Sous-estimée par la plupart de nos contemporains, cette montée de l'islam
est analogiquement comparable aux débuts du communisme du temps de Lénine.
Les conséquences de ce phénomène sont encore imprévisibles.» Dès 1956,
à l'orée de la décolonisation, le grand visionnaire avait ainsi balayé
l'horizon, ajoutant que «les formes variées de dictature musulmane vont s'établir
successivement à travers le monde arabe», que «l'Afrique noire ne restera
pas longtemps insensible à ce phénomène» et que «le monde occidental ne
semble guère préparé à affronter le problème».

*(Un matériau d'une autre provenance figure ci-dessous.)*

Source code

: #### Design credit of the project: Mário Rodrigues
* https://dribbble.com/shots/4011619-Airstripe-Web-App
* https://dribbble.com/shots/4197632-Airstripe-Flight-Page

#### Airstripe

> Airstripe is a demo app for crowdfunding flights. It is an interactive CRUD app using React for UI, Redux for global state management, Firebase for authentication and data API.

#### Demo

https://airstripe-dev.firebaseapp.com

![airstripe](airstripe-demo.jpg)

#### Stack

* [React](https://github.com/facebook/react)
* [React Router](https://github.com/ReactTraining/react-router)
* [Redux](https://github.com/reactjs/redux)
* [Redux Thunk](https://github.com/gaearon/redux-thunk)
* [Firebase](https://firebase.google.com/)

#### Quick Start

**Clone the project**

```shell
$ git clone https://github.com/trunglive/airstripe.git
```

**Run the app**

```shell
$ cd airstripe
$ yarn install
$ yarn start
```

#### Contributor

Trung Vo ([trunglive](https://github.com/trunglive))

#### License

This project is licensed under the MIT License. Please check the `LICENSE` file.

Cette prescience politique pourrait
nous inviter à considérer avec un peu d'inquiétude une autre de ses
formules, énoncée lors de la campagne présidentielle de 1974: «Politiquement,
l'unité de l'Europe est une utopie. Il faudrait un ennemi commun pour l'unité
politique de l'Europe, mais le seul ennemi commun qui pourrait exister serait
l'islam.» L'actualité européenne de ces derniers mois donne en effet
l'impression que dans la plupart des pays membres l'islam est devenu sinon un
ennemi, du moins un problème commun (lire les reportages en Allemagne,
au Royaume-Uni,
en Espagne,
en Italie,
aux Pays-Bas
et au Danemark).
D'un seul coup, cet espace de tolérance ne supporte plus ce qu'il acceptait
il y a encore peu. La Grande-Bretagne, qui a perdu son flegme, ne veut plus
qu'on brûle les livres de Salman Rushdie à Bradford, l'Allemagne s'inquiète
soudain des prières installées de longue date dans les jardins publics de
Mannheim, l'Espagne se met à condamner des imams qui s'inspirent de trop près
du Coran. Partout semble décrétée «la fin de la dictature de l'euphémisme»,
selon la formule du ministre français de l'Intérieur annonçant que nous
sommes «en guerre» contre le «djihadisme global».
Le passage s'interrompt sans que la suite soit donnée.